= Exercise =
Below is a listing. Write out exactly its lines between the one holding "SARS-CoV-2 infection triggers" and the one holding "Ziegler, C.~G.~K., Allon, S.~J., Nyquist, S.~K., et", inclusive.
+===+
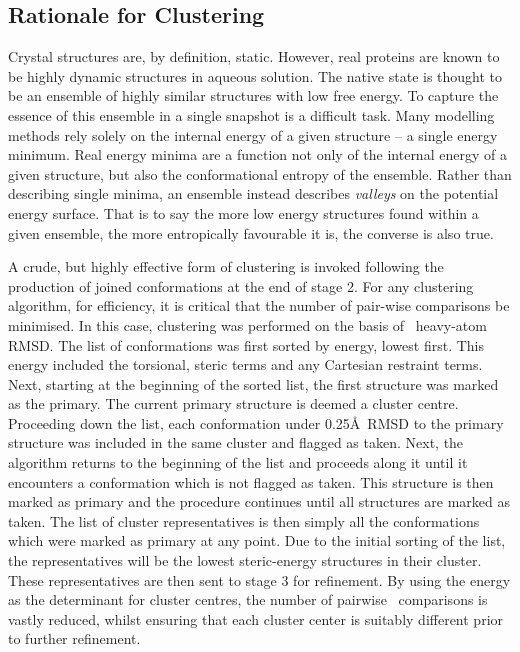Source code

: \subsection{Rationale for Clustering}
\label{section:arcus:cluster}

Crystal structures are, by definition, static. However, real proteins are known to be highly dynamic structures in aqueous solution. The native state is thought to be an ensemble of highly similar structures with low free energy. To capture the essence of this ensemble in a single snapshot is a difficult task. Many modelling methods rely solely on the internal energy of a given structure -- a single energy minimum. Real energy minima are a function not only of the internal energy of a given structure, but also the conformational entropy of the ensemble. Rather than describing single minima, an ensemble  instead describes \emph{valleys} on the potential energy surface. That is to say the more low energy structures found within a given ensemble, the more entropically favourable it is, the converse is also true.



A crude, but highly effective form of clustering is invoked following the production of joined conformations at the end of stage 2. For any clustering algorithm, for efficiency, it is critical that the number of pair-wise comparisons be minimised. In this case, clustering was performed on the basis of \mainchain\ heavy-atom RMSD. The list of conformations was first sorted by energy, lowest first. This energy included the torsional, steric terms and any Cartesian restraint terms. Next, starting at the beginning of the sorted list, the first structure was marked as the primary. The current primary structure is deemed a cluster centre. Proceeding down the list, each conformation under 0.25\AA\ RMSD to the primary structure was included in the same cluster and flagged as taken. Next, the algorithm returns to the beginning of the list and proceeds along it until it encounters a conformation which is not flagged as taken. This structure is then marked as primary and the procedure continues until all structures are marked as taken. The list of cluster representatives is then simply all the conformations which were marked as primary at any point.
Due to the initial sorting of the list, the representatives will be the lowest steric-energy structures in their cluster. These representatives are then sent to stage 3 for refinement. By using the energy as the determinant for cluster centres, the number of pairwise \crms\ comparisons is vastly reduced, whilst ensuring that each cluster center is suitably different prior to further refinement.





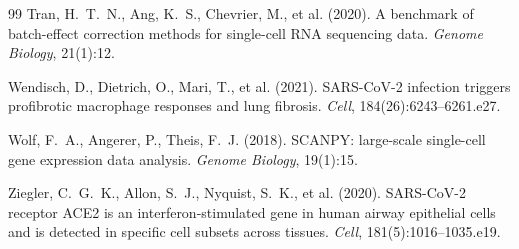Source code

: \documentclass[11pt]{article}
\begin{document}
\begin{thebibliography}{99}
Tran, H.~T.~N., Ang, K.~S., Chevrier, M., et al. (2020).
A benchmark of batch-effect correction methods for single-cell RNA sequencing data.
\textit{Genome Biology}, 21(1):12.

Wendisch, D., Dietrich, O., Mari, T., et al. (2021).
SARS-CoV-2 infection triggers profibrotic macrophage responses and lung fibrosis.
\textit{Cell}, 184(26):6243--6261.e27.

Wolf, F.~A., Angerer, P., Theis, F.~J. (2018).
SCANPY: large-scale single-cell gene expression data analysis.
\textit{Genome Biology}, 19(1):15.

Ziegler, C.~G.~K., Allon, S.~J., Nyquist, S.~K., et al. (2020).
SARS-CoV-2 receptor ACE2 is an interferon-stimulated gene in human airway epithelial cells and is detected in specific cell subsets across tissues.
\textit{Cell}, 181(5):1016--1035.e19.

\end{thebibliography}
\end{document}
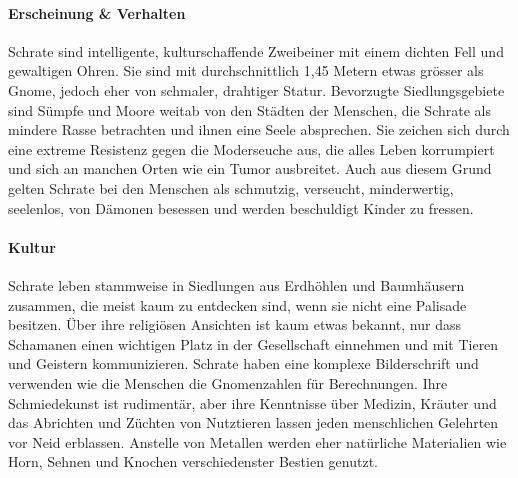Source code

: \documentclass[10pt,twoside,twocolumn,openany]{book}
\begin{document}
\begin{multicols}{2}
	\paragraph{Erscheinung \& Verhalten}
	Schrate sind intelligente, kulturschaffende Zweibeiner mit einem dichten Fell und gewaltigen Ohren. Sie sind mit durchschnittlich 1,45 Metern etwas grösser als Gnome, jedoch eher von schmaler, drahtiger Statur. Bevorzugte Siedlungsgebiete sind Sümpfe und Moore weitab von den Städten der Menschen, die Schrate als mindere Rasse betrachten und ihnen eine Seele absprechen. Sie zeichen sich durch eine extreme Resistenz gegen die Moderseuche aus, die alles Leben korrumpiert und sich an manchen Orten wie ein Tumor ausbreitet. Auch aus diesem Grund gelten Schrate bei den Menschen als schmutzig, verseucht, minderwertig, seelenlos, von Dämonen besessen und werden beschuldigt Kinder zu fressen.
	
	
	
	\paragraph{Kultur}
	Schrate leben stammweise in Siedlungen  aus Erdhöhlen und Baumhäusern zusammen, die meist kaum zu entdecken sind, wenn sie nicht eine Palisade besitzen. Über ihre religiösen Ansichten ist kaum etwas bekannt, nur dass Schamanen einen wichtigen Platz in der Gesellschaft einnehmen und mit Tieren und Geistern kommunizieren.
Schrate haben eine komplexe Bilderschrift und verwenden wie die Menschen die Gnomenzahlen für Berechnungen. Ihre Schmiedekunst ist rudimentär, aber ihre Kenntnisse über Medizin, Kräuter und das Abrichten und Züchten von Nutztieren lassen jeden menschlichen Gelehrten vor Neid erblassen. Anstelle von Metallen werden eher natürliche Materialien wie Horn, Sehnen und Knochen verschiedenster Bestien genutzt.

\end{multicols}
\end{document}
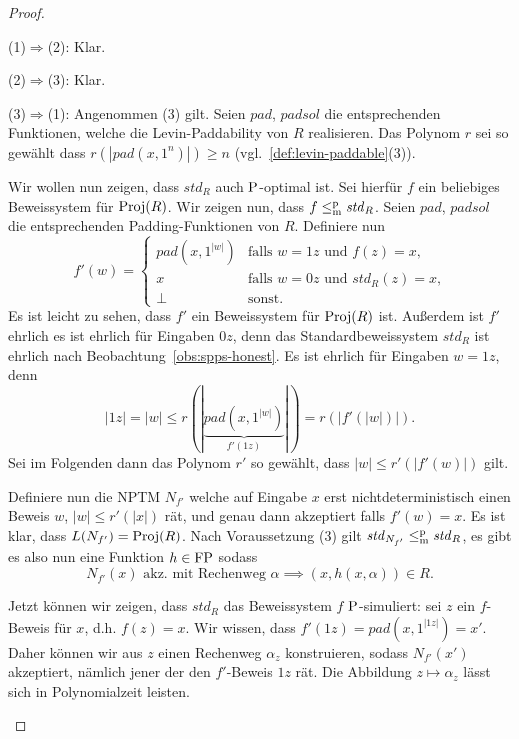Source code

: \begin{proof}
\begin{prooflist}[label={}]
\item (1)$\Rightarrow$(2): Klar.

\item (2)$\Rightarrow$(3): Klar.

\item (3)$\Rightarrow$(1): Angenommen (3) gilt. 
    Seien $\mathit{pad}$, $\mathit{padsol}$ die entsprechenden Funktionen, welche die Levin-Paddability von $R$ realisieren. Das Polynom $r$ sei so gewählt dass $r(|\mathit{pad}(x, 1^n)|)\geq n$ (vgl.~\ref{def:levin-paddable}(3)).

    Wir wollen nun zeigen, dass $\mathit{std}_R$ auch $\P$-optimal ist. Sei hierfür $f$ ein beliebiges Beweissystem für $\Proj(R)$. Wir zeigen nun, dass $f\leqmp \mathit{std}_R$. Seien $\mathit{pad}$, $\mathit{padsol}$ die entsprechenden Padding-Funktionen von $R$.
    Definiere nun
    \[ f'(w) = \begin{cases} \mathit{pad}(x, 1^{|w|}) & \text{falls $w=1z$ und $f(z) = x$,} \\
    x & \text{falls $w=0z$ und $\mathit{std}_R(z)=x$,} \\ \bot & \text{sonst.} \end{cases} \]
    Es ist leicht zu sehen, dass $f'$ ein Beweissystem für $\Proj(R)$ ist. Außerdem ist $f'$ ehrlich es ist ehrlich für Eingaben $0z$, denn das Standardbeweissystem $\mathit{std}_R$ ist ehrlich nach Beobachtung~\ref{obs:spps-honest}. Es ist ehrlich für Eingaben $w=1z$, denn
    \[ |1z| = |w| \leq r(|\underbrace{\mathit{pad}(x, 1^{|w|})}_{f'(1z)}|) = r(|f'(|w|)|). \]
    Sei im Folgenden dann das Polynom $r'$ so gewählt, dass $|w|\leq r'(|f'(w)|)$ gilt.

    Definiere nun die NPTM $N_{f'}$ welche auf Eingabe $x$ erst nichtdeterministisch einen Beweis $w$, $|w|\leq r'(|x|)$ rät, und genau dann akzeptiert falls $f'(w)=x$.
    Es ist klar, dass $L(N_{f'}) = \Proj(R)$.
    Nach Voraussetzung (3) gilt $\mathit{std}_{N_{f'}}\leqmp \mathit{std}_R$, es gibt es also nun eine Funktion $h\in\FP$ sodass 
    \begin{equation} N_{f'}(x) \text{ akz. mit Rechenweg $\alpha$} \implies (x,h(x,\alpha))\in R.  \label{eq:stdps-q-1}
    \end{equation}

    Jetzt können wir zeigen, dass $\mathit{std}_R$ das Beweissystem $f$ $\P$-simuliert: sei $z$ ein $f$-Beweis für $x$, d.h. $f(z)=x$.
    Wir wissen, dass $f'(1z)=\mathit{pad}(x, 1^{|1z|})=x'$.
    Daher können wir aus $z$ einen Rechenweg $\alpha_z$ konstruieren, sodass $N_{f'}(x')$ akzeptiert, nämlich jener der den $f'$-Beweis $1z$ rät.
    Die Abbildung $z\mapsto \alpha_z$ lässt sich in Polynomialzeit leisten.


\end{prooflist}
\end{proof}
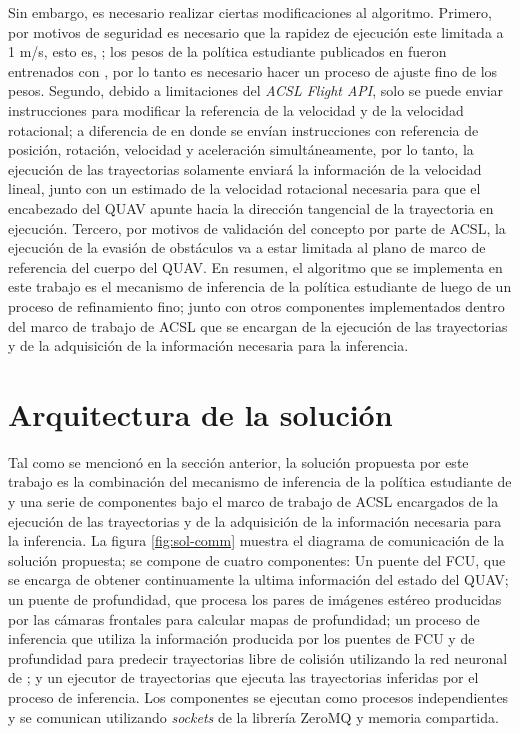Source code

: Sin embargo, es necesario realizar ciertas modificaciones al algoritmo. Primero, por motivos de seguridad es necesario que la rapidez de ejecución este limitada a 1 m/s, esto es, ; los pesos de la política estudiante publicados en \cite{Loquercio2021} fueron entrenados con , por lo tanto es necesario hacer un proceso de ajuste fino de los pesos. Segundo, debido a limitaciones del \textit{ACSL Flight API}, solo se puede enviar instrucciones para modificar la referencia de la velocidad y de la velocidad rotacional; a diferencia de \cite{Loquercio2021} en donde se envían instrucciones con referencia de posición, rotación, velocidad y aceleración simultáneamente, por lo tanto, la ejecución de las trayectorias solamente enviará la información de la velocidad lineal, junto con un estimado de la velocidad rotacional necesaria para que el encabezado del QUAV apunte hacia la dirección tangencial de la trayectoria en ejecución. Tercero, por motivos de validación del concepto por parte de ACSL, la ejecución de la evasión de obstáculos va a estar limitada al plano  de marco de referencia del cuerpo del QUAV. En resumen, el algoritmo que se implementa en este trabajo es el mecanismo de inferencia de la política estudiante de \cite{Loquercio2021} luego de un proceso de refinamiento fino; junto con otros componentes implementados dentro del marco de trabajo de ACSL que se encargan de la ejecución de las trayectorias y de la adquisición de la información necesaria para la inferencia.

\section{Arquitectura de la solución}

\label{sec:imp-arch}

Tal como se mencionó en la sección anterior, la solución propuesta por este trabajo es la combinación del mecanismo de inferencia de la política estudiante de \cite{Loquercio2021} y una serie de componentes bajo el marco de trabajo de ACSL encargados de la ejecución de las trayectorias y de la adquisición de la información necesaria para la inferencia. La figura \ref{fig:sol-comm} muestra el diagrama de comunicación de la solución propuesta; se compone de cuatro componentes: Un puente del FCU, que se encarga de obtener continuamente la ultima información del estado del QUAV; un puente de profundidad, que procesa los pares de imágenes estéreo producidas por las cámaras frontales para calcular mapas de profundidad; un proceso de inferencia que utiliza la información producida por los puentes de FCU y de profundidad para predecir trayectorias libre de colisión utilizando la red neuronal de \cite{Loquercio2021}; y un ejecutor de trayectorias que ejecuta las trayectorias inferidas por el proceso de inferencia. Los componentes se ejecutan como procesos independientes y se comunican utilizando  \textit{sockets} de la librería ZeroMQ \cite{zeroMQ} y memoria compartida.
+===+
= The answer =
SARS-CoV-2 infection triggers profibrotic macrophage responses and lung fibrosis.
\textit{Cell}, 184(26):6243--6261.e27.

Wolf, F.~A., Angerer, P., Theis, F.~J. (2018).
SCANPY: large-scale single-cell gene expression data analysis.
\textit{Genome Biology}, 19(1):15.

Ziegler, C.~G.~K., Allon, S.~J., Nyquist, S.~K., et al. (2020).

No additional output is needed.